Dr Carle said it could be that other climate extremes found in an Australian setting could be limiting growth.
Sample sites ranged from low lying to mountainous areas. (Supplied: Alexander Shenkin)
Heather Keith, a Griffith University forest ecologist who was not involved in the study, said the fact the CO2 fertilisation effect was not observed in Queensland forests was a warning it could not be relied upon to maintain forests as a carbon sink.
“Other factors, such as moisture and nutrient limitation, either are currently or will increasingly in the future counteract the CO2 fertilisation effect,” she said.
Cyclones were also found in the study to suppress how much carbon could be absorbed by the forests, with less carbon stored by rainforests in the six years following a cyclone.
What does this mean for Queensland’s rainforests?

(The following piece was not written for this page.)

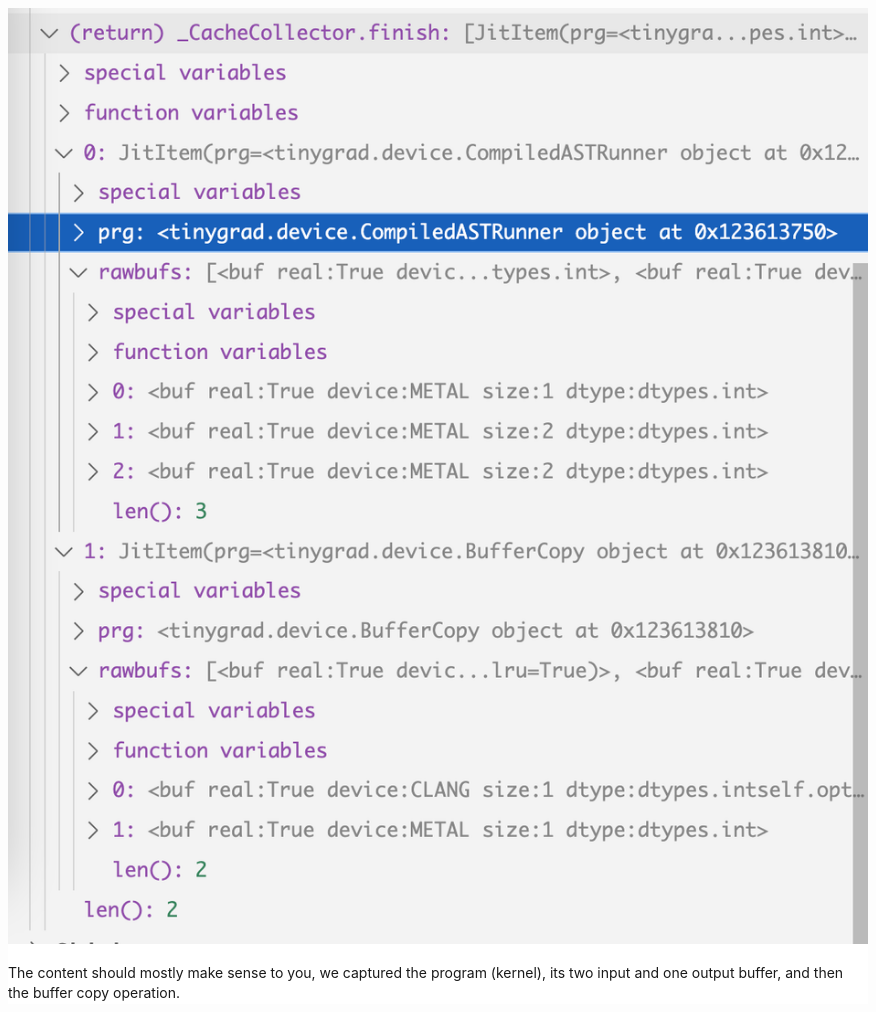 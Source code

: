 <img src="images/image24.png">

The content should mostly make sense to you, we captured the program (kernel), its
two input and one output buffer, and then the buffer copy operation.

We still don’t know enough about what this all means for the future of Queensland’s wet tropical rainforests.
Dr Carle said it was extremely unlikely we end up with them suddenly becoming grasslands in the immediate future.
There could, however, be changes to forest structure, function and floral species diversity, which could also impact the animals that lived there.
While there is uncertainty, the new study suggested a decline of carbon storage in woody biomass in Australia could be a sign of things to come for rainforests elsewhere in the world.
But Dr Keith said responses by forests from climate change would differ regionally, “due to both the differing characteristics of the ecosystems and differing climate conditions”.
“In northern Queensland, forests are more likely to suffer from moisture limitation and cyclones than in some other regions,” she said.
“The relative impact of different factors may vary but all are important in understanding the changes in carbon dynamics of tropical forests.”
The sites used in the new study were established in the 1970s. (Supplied: Andrew Ford)
But if these changes do occur around the world, it could impact calculations for how much greenhouse gases we can still put in the air before exceeding targets to limit global warming.
“Maintaining the global carbon budget depends on retaining stable carbon stocks in ecosystems,” Dr Keith said.
“As well as reducing emissions from fossil fuels.”
Dr Carle said, ultimately, we can’t just assume ecosystems like forests would do the work for us of mitigating climate change.
“They’re actually in a delicate balance with the atmosphere,” she said.
“Forests need the right conditions in order to act as carbon sinks.”